Record excerpts –
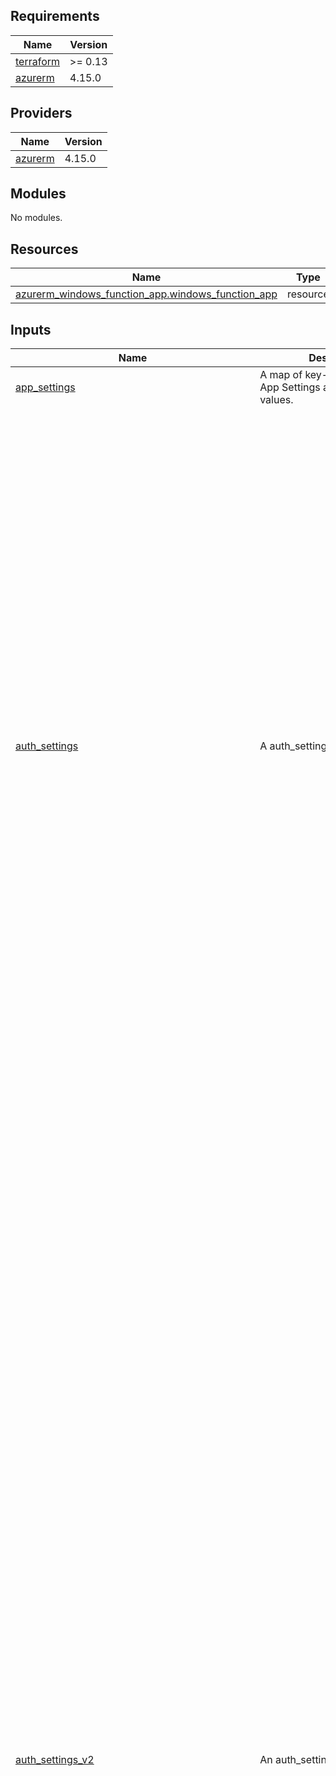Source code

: ## Requirements

| Name | Version |
|------|---------|
| <a name="requirement_terraform"></a> [terraform](#requirement\_terraform) | >= 0.13 |
| <a name="requirement_azurerm"></a> [azurerm](#requirement\_azurerm) | 4.15.0 |

## Providers

| Name | Version |
|------|---------|
| <a name="provider_azurerm"></a> [azurerm](#provider\_azurerm) | 4.15.0 |

## Modules

No modules.

## Resources

| Name | Type |
|------|------|
| [azurerm_windows_function_app.windows_function_app](https://registry.terraform.io/providers/hashicorp/azurerm/4.15.0/docs/resources/windows_function_app) | resource |

## Inputs

| Name | Description | Type | Default | Required |
|------|-------------|------|---------|:--------:|
| <a name="input_app_settings"></a> [app\_settings](#input\_app\_settings) | A map of key-value pairs for App Settings and custom values. | `map(string)` | `{}` | no |
| <a name="input_auth_settings"></a> [auth\_settings](#input\_auth\_settings) | A auth\_settings block. | <pre>object({<br>    enabled                          = bool<br>    active_directory                 = optional(object({<br>      client_id                      = string<br>      allowed_audiences              = optional(list(string))<br>      client_secret                  = optional(string)<br>      client_secret_setting_name     = optional(string)<br>    }))<br>    additional_login_parameters      = optional(map(string))<br>    allowed_external_redirect_urls   = optional(list(string))<br>    default_provider                 = optional(string)<br>    facebook                         = optional(object({<br>      app_id                         = string<br>      app_secret                     = optional(string)<br>      app_secret_setting_name        = optional(string)<br>      oauth_scopes                   = optional(list(string))<br>    }))<br>    github                           = optional(object({<br>      client_id                      = string<br>      client_secret                  = optional(string)<br>      client_secret_setting_name     = optional(string)<br>      oauth_scopes                   = optional(list(string))<br>    }))<br>    google                           = optional(object({<br>      client_id                      = string<br>      client_secret                  = optional(string)<br>      client_secret_setting_name     = optional(string)<br>      oauth_scopes                   = optional(list(string))<br>    }))<br>    issuer                           = optional(string)<br>    microsoft                        = optional(object({<br>      client_id                      = string<br>      client_secret                  = optional(string)<br>      client_secret_setting_name     = optional(string)<br>      oauth_scopes                   = optional(list(string))<br>    }))<br>    runtime_version                  = optional(string)<br>    token_refresh_extension_hours    = optional(number, 72)<br>    token_store_enabled              = optional(bool, false)<br>    twitter                          = optional(object({<br>      consumer_key                   = string<br>      consumer_secret                = optional(string)<br>      consumer_secret_setting_name   = optional(string)<br>    }))<br>    unauthenticated_client_action    = optional(string)<br>  })</pre> | `null` | no |
| <a name="input_auth_settings_v2"></a> [auth\_settings\_v2](#input\_auth\_settings\_v2) | An auth\_settings\_v2 block. | <pre>object({<br>    auth_enabled                     = optional(bool, false)<br>    runtime_version                  = optional(string, "~1")<br>    config_file_path                 = optional(string)<br>    require_authentication           = optional(bool)<br>    unauthenticated_action           = optional(string, "RedirectToLoginPage")<br>    default_provider                 = optional(string)<br>    excluded_paths                   = optional(list(string))<br>    require_https                    = optional(bool, true)<br>    http_route_api_prefix            = optional(string, "/.auth")<br>    forward_proxy_convention         = optional(string, "NoProxy")<br>    forward_proxy_custom_host_header_name = optional(string)<br>    forward_proxy_custom_scheme_header_name = optional(string)<br>    apple_v2                         = optional(object({<br>      client_id                      = string<br>      client_secret_setting_name     = string<br>      login_scopes                   = optional(list(string))<br>    }))<br>    active_directory_v2              = optional(object({<br>      client_id                      = string<br>      tenant_auth_endpoint           = string<br>      client_secret_setting_name     = optional(string)<br>      client_secret_certificate_thumbprint = optional(string)<br>      jwt_allowed_groups             = optional(list(string))<br>      jwt_allowed_client_applications = optional(list(string))<br>      www_authentication_disabled    = optional(bool, false)<br>      allowed_groups                 = optional(list(string))<br>      allowed_identities             = optional(list(string))<br>      allowed_applications           = optional(list(string))<br>      login_parameters               = optional(map(string))<br>      allowed_audiences              = optional(list(string))<br>    }))<br>    azure_static_web_app_v2          = optional(object({<br>      client_id                      = string<br>    }))<br>    custom_oidc_v2                   = optional(list(object({<br>      name                           = string<br>      client_id                      = string<br>      openid_configuration_endpoint  = string<br>      name_claim_type                = optional(string)<br>      scopes                         = optional(list(string))<br>      client_credential_method       = optional(string)<br>      client_secret_setting_name     = optional(string)<br>      authorisation_endpoint         = optional(string)<br>      token_endpoint                 = optional(string)<br>      issuer_endpoint                = optional(string)<br>      certification_uri              = optional(string)<br>    })))<br>    facebook_v2                      = optional(object({<br>      app_id                         = string<br>      app_secret_setting_name        = string<br>      graph_api_version              = optional(string)<br>      login_scopes                   = optional(list(string))<br>    }))<br>    github_v2                        = optional(object({<br>      client_id                      = string<br>      client_secret_setting_name     = string<br>      login_scopes                   = optional(list(string))<br>    }))<br>    google_v2                        = optional(object({<br>      client_id                      = string<br>      client_secret_setting_name     = string<br>      allowed_audiences              = optional(list(string))<br>      login_scopes                   = optional(list(string))<br>    }))<br>    microsoft_v2                     = optional(object({<br>      client_id                      = string<br>      client_secret_setting_name     = string<br>      allowed_audiences              = optional(list(string))<br>      login_scopes                   = optional(list(string))<br>    }))<br>    twitter_v2                       = optional(object({<br>      consumer_key                   = string<br>      consumer_secret_setting_name   = string<br>    }))<br>    login                            = object({<br>      logout_endpoint                = optional(string)<br>      token_store_enabled            = optional(bool, false)<br>      token_refresh_extension_time   = optional(number, 72)<br>      token_store_path               = optional(string)<br>      token_store_sas_setting_name   = optional(string)<br>      preserve_url_fragments_for_logins = optional(bool, false)<br>      allowed_external_redirect_urls = optional(list(string))<br>      cookie_expiration_convention   = optional(string, "FixedTime")<br>      cookie_expiration_time         = optional(string, "08:00:00")<br>      validate_nonce                 = optional(bool, true)<br>      nonce_expiration_time          = optional(string, "00:05:00")<br>    })<br>  })</pre> | `null` | no |
| <a name="input_backup"></a> [backup](#input\_backup) | A backup block. | <pre>object({<br>    name                            = string<br>    schedule                        = object({<br>      frequency_interval            = number<br>      frequency_unit                = string<br>      keep_at_least_one_backup      = optional(bool, false)<br>      retention_period_days         = optional(number, 30)<br>      start_time                    = optional(string)<br>    })<br>    storage_account_url             = string<br>    enabled                         = optional(bool, true)<br>  })</pre> | `null` | no |
| <a name="input_builtin_logging_enabled"></a> [builtin\_logging\_enabled](#input\_builtin\_logging\_enabled) | Should built in logging be enabled. Configures AzureWebJobsDashboard app setting based on the configured storage setting. Defaults to true. | `bool` | `true` | no |
| <a name="input_client_certificate_enabled"></a> [client\_certificate\_enabled](#input\_client\_certificate\_enabled) | Should the function app use Client Certificates. | `bool` | `false` | no |
| <a name="input_client_certificate_exclusion_paths"></a> [client\_certificate\_exclusion\_paths](#input\_client\_certificate\_exclusion\_paths) | Paths to exclude when using client certificates, separated by ; | `string` | `null` | no |
| <a name="input_client_certificate_mode"></a> [client\_certificate\_mode](#input\_client\_certificate\_mode) | The mode of the Function App's client certificates requirement for incoming requests. Possible values are Required, Optional, and OptionalInteractiveUser. Defaults to Optional. | `string` | `"Optional"` | no |
| <a name="input_connection_string"></a> [connection\_string](#input\_connection\_string) | One or more connection\_string blocks. | <pre>list(object({<br>    name                           = string<br>    type                           = string<br>    value                          = string<br>  }))</pre> | `[]` | no |
| <a name="input_content_share_force_disabled"></a> [content\_share\_force\_disabled](#input\_content\_share\_force\_disabled) | Should Content Share Settings be disabled. Defaults to false. | `bool` | `false` | no |
| <a name="input_create_timeout"></a> [create\_timeout](#input\_create\_timeout) | Timeout for creating the Service Plan. Defaults to 1 hour. | `string` | `"30m"` | no |
| <a name="input_daily_memory_time_quota"></a> [daily\_memory\_time\_quota](#input\_daily\_memory\_time\_quota) | The amount of memory in gigabyte-seconds that your application is allowed to consume per day. Setting this value only affects function apps under the consumption plan. Defaults to 0. | `number` | `0` | no |
| <a name="input_delete_timeout"></a> [delete\_timeout](#input\_delete\_timeout) | Timeout for deleting the Service Plan. Defaults to 1 hour. | `string` | `"30m"` | no |
| <a name="input_enabled"></a> [enabled](#input\_enabled) | Is the Function App enabled? Defaults to true. | `bool` | `true` | no |
| <a name="input_ftp_publish_basic_authentication_enabled"></a> [ftp\_publish\_basic\_authentication\_enabled](#input\_ftp\_publish\_basic\_authentication\_enabled) | Should the default FTP Basic Authentication publishing profile be enabled. Defaults to true. | `bool` | `true` | no |
| <a name="input_functions_extension_version"></a> [functions\_extension\_version](#input\_functions\_extension\_version) | The runtime version associated with the Function App. Defaults to ~4. | `string` | `"~4"` | no |
| <a name="input_https_only"></a> [https\_only](#input\_https\_only) | Can the Function App only be accessed via HTTPS?. Defaults to false. | `bool` | `false` | no |
| <a name="input_identity"></a> [identity](#input\_identity) | A identity block. | <pre>object({<br>    type                           = string<br>    identity_ids                   = optional(list(string))<br>  })</pre> | `null` | no |
| <a name="input_key_vault_reference_identity_id"></a> [key\_vault\_reference\_identity\_id](#input\_key\_vault\_reference\_identity\_id) | The User Assigned Identity ID used for accessing KeyVault secrets. The identity must be assigned to the application in the identity block. | `string` | `null` | no |
| <a name="input_location"></a> [location](#input\_location) | The Azure Region where the Windows Function App should exist. Changing this forces a new Windows Function App to be created. | `string` | n/a | yes |
| <a name="input_name"></a> [name](#input\_name) | The name which should be used for this Windows Function App. Changing this forces a new Windows Function App to be created. Limit the function name to 32 characters to avoid naming collisions. | `string` | n/a | yes |
| <a name="input_public_network_access_enabled"></a> [public\_network\_access\_enabled](#input\_public\_network\_access\_enabled) | Should public network access be enabled for the Function App. Defaults to true. | `bool` | `true` | no |
| <a name="input_read_timeout"></a> [read\_timeout](#input\_read\_timeout) | Timeout for reading the Service Plan. Defaults to 5 minutes. | `string` | `"5m"` | no |
| <a name="input_resource_group_name"></a> [resource\_group\_name](#input\_resource\_group\_name) | The name of the Resource Group where the Windows Function App should exist. Changing this forces a new Windows Function App to be created. | `string` | n/a | yes |
| <a name="input_service_plan_id"></a> [service\_plan\_id](#input\_service\_plan\_id) | The ID of the App Service Plan within which to create this Function App. | `string` | n/a | yes |
| <a name="input_site_config"></a> [site\_config](#input\_site\_config) | A site\_config block. | <pre>object({<br>    always_on                         = optional(bool, false)<br>    api_definition_url                = optional(string)<br>    api_management_api_id             = optional(string)<br>    app_command_line                  = optional(string)<br>    app_scale_limit                   = optional(number)<br>    application_insights_connection_string = optional(string)<br>    application_insights_key          = optional(string)<br>    application_stack                 = optional(object({<br>      dotnet_version                  = optional(string)<br>      use_dotnet_isolated_runtime     = optional(bool, false)<br>      java_version                    = optional(string)<br>      node_version                    = optional(string)<br>      powershell_core_version         = optional(string)<br>      use_custom_runtime              = optional(bool, false)<br>    }))<br>    app_service_logs                  = optional(object({<br>      disk_quota_mb                   = optional(number, 35)<br>      retention_period_days           = optional(number, 0)<br>    }))<br>    cors                              = optional(object({<br>      allowed_origins                 = optional(list(string))<br>      support_credentials             = optional(bool, false)<br>    }))<br>    default_documents                 = optional(list(string))<br>    elastic_instance_minimum          = optional(number)<br>    ftps_state                        = optional(string, "Disabled")<br>    health_check_path                 = optional(string)<br>    health_check_eviction_time_in_min = optional(number)<br>    http2_enabled                     = optional(bool, false)<br>    ip_restriction                    = optional(list(object({<br>      action                          = optional(string, "Allow")<br>      headers                         = optional(object({<br>        x_azure_fdid                  = optional(list(string))<br>        x_fd_health_probe             = optional(string)<br>        x_forwarded_for               = optional(list(string))<br>        x_forwarded_host              = optional(list(string))<br>      }))<br>      ip_address                      = optional(string)<br>      name                            = optional(string)<br>      priority                        = optional(number, 65000)<br>      service_tag                     = optional(string)<br>      virtual_network_subnet_id       = optional(string)<br>      description                     = optional(string)<br>    })))<br>    ip_restriction_default_action     = optional(string, "Allow")<br>    load_balancing_mode               = optional(string, "LeastRequests")<br>    managed_pipeline_mode             = optional(string, "Integrated")<br>    minimum_tls_version               = optional(string, "1.2")<br>    pre_warmed_instance_count         = optional(number)<br>    remote_debugging_enabled          = optional(bool, false)<br>    remote_debugging_version          = optional(string)<br>    runtime_scale_monitoring_enabled  = optional(bool, false)<br>    scm_ip_restriction                = optional(list(object({<br>      action                          = optional(string, "Allow")<br>      headers                         = optional(object({<br>        x_azure_fdid                  = optional(list(string))<br>        x_fd_health_probe             = optional(string)<br>        x_forwarded_for               = optional(list(string))<br>        x_forwarded_host              = optional(list(string))<br>      }))<br>      ip_address                      = optional(string)<br>      name                            = optional(string)<br>      priority                        = optional(number, 65000)<br>      service_tag                     = optional(string)<br>      virtual_network_subnet_id       = optional(string)<br>      description                     = optional(string)<br>    })))<br>    scm_ip_restriction_default_action = optional(string, "Allow")<br>    scm_minimum_tls_version           = optional(string, "1.2")<br>    scm_use_main_ip_restriction       = optional(bool, false)<br>    use_32_bit_worker                 = optional(bool, true)<br>    vnet_route_all_enabled            = optional(bool, false)<br>    websockets_enabled                = optional(bool, false)<br>    worker_count                      = optional(number)<br>  })</pre> | n/a | yes |
| <a name="input_sticky_settings"></a> [sticky\_settings](#input\_sticky\_settings) | A sticky\_settings block. | <pre>object({<br>    app_setting_names              = optional(list(string))<br>    connection_string_names        = optional(list(string))<br>  })</pre> | `null` | no |
| <a name="input_storage_account"></a> [storage\_account](#input\_storage\_account) | One or more storage\_account blocks. | <pre>list(object({<br>    access_key                     = string<br>    account_name                   = string<br>    name                           = string<br>    share_name                     = string<br>    type                           = string<br>    mount_path                     = optional(string)<br>  }))</pre> | `[]` | no |
| <a name="input_storage_account_access_key"></a> [storage\_account\_access\_key](#input\_storage\_account\_access\_key) | The access key which will be used to access the backend storage account for the Function App. Conflicts with storage\_uses\_managed\_identity. | `string` | `null` | no |
| <a name="input_storage_account_name"></a> [storage\_account\_name](#input\_storage\_account\_name) | The backend storage account name which will be used by this Function App. | `string` | `null` | no |
| <a name="input_storage_key_vault_secret_id"></a> [storage\_key\_vault\_secret\_id](#input\_storage\_key\_vault\_secret\_id) | The Key Vault Secret ID, optionally including version, that contains the Connection String to connect to the storage account for this Function App. | `string` | `null` | no |
| <a name="input_storage_uses_managed_identity"></a> [storage\_uses\_managed\_identity](#input\_storage\_uses\_managed\_identity) | Should the Function App use Managed Identity to access the storage account. Conflicts with storage\_account\_access\_key. | `bool` | `false` | no |
| <a name="input_subscription_id"></a> [subscription\_id](#input\_subscription\_id) | The Subscription ID where the Function App should exist. | `string` | n/a | yes |
| <a name="input_tags"></a> [tags](#input\_tags) | A mapping of tags which should be assigned to the Windows Function App. | `map(string)` | `{}` | no |
| <a name="input_update_timeout"></a> [update\_timeout](#input\_update\_timeout) | Timeout for updating the Service Plan. Defaults to 1 hour. | `string` | `"30m"` | no |
| <a name="input_virtual_network_subnet_id"></a> [virtual\_network\_subnet\_id](#input\_virtual\_network\_subnet\_id) | The subnet id which will be used by this Function App for regional virtual network integration. | `string` | `null` | no |
| <a name="input_vnet_image_pull_enabled"></a> [vnet\_image\_pull\_enabled](#input\_vnet\_image\_pull\_enabled) | Specifies whether traffic for the image pull should be routed over virtual network. Defaults to false. | `bool` | `false` | no |
| <a name="input_webdeploy_publish_basic_authentication_enabled"></a> [webdeploy\_publish\_basic\_authentication\_enabled](#input\_webdeploy\_publish\_basic\_authentication\_enabled) | Should the default WebDeploy Basic Authentication publishing credentials enabled. Defaults to true. | `bool` | `true` | no |
| <a name="input_zip_deploy_file"></a> [zip\_deploy\_file](#input\_zip\_deploy\_file) | The local path and filename of the Zip packaged application to deploy to this Windows Function App. | `string` | `null` | no |

## Outputs

| Name | Description |
|------|-------------|
| <a name="output_custom_domain_verification_id"></a> [custom\_domain\_verification\_id](#output\_custom\_domain\_verification\_id) | The identifier used by App Service to perform domain ownership verification via DNS TXT record. |
| <a name="output_default_hostname"></a> [default\_hostname](#output\_default\_hostname) | The default hostname of the Windows Function App. |
| <a name="output_hosting_environment_id"></a> [hosting\_environment\_id](#output\_hosting\_environment\_id) | The ID of the App Service Environment used by Function App. |
| <a name="output_id"></a> [id](#output\_id) | The ID of the Windows Function App. |
| <a name="output_identity"></a> [identity](#output\_identity) | An identity block. |
| <a name="output_kind"></a> [kind](#output\_kind) | The Kind value for this Windows Function App. |
| <a name="output_outbound_ip_address_list"></a> [outbound\_ip\_address\_list](#output\_outbound\_ip\_address\_list) | A list of outbound IP addresses. |
| <a name="output_outbound_ip_addresses"></a> [outbound\_ip\_addresses](#output\_outbound\_ip\_addresses) | A comma separated list of outbound IP addresses as a string. |
| <a name="output_possible_outbound_ip_address_list"></a> [possible\_outbound\_ip\_address\_list](#output\_possible\_outbound\_ip\_address\_list) | A list of possible outbound IP addresses, not all of which are necessarily in use. |
| <a name="output_possible_outbound_ip_addresses"></a> [possible\_outbound\_ip\_addresses](#output\_possible\_outbound\_ip\_addresses) | A comma separated list of possible outbound IP addresses as a string. |
| <a name="output_site_credential"></a> [site\_credential](#output\_site\_credential) | A site\_credential block. |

Assigned task –
Among the entries, find every line holding "publishing" and return it.

Response to this exercise –
| <a name="input_ftp_publish_basic_authentication_enabled"></a> [ftp\_publish\_basic\_authentication\_enabled](#input\_ftp\_publish\_basic\_authentication\_enabled) | Should the default FTP Basic Authentication publishing profile be enabled. Defaults to true. | `bool` | `true` | no |
| <a name="input_webdeploy_publish_basic_authentication_enabled"></a> [webdeploy\_publish\_basic\_authentication\_enabled](#input\_webdeploy\_publish\_basic\_authentication\_enabled) | Should the default WebDeploy Basic Authentication publishing credentials enabled. Defaults to true. | `bool` | `true` | no |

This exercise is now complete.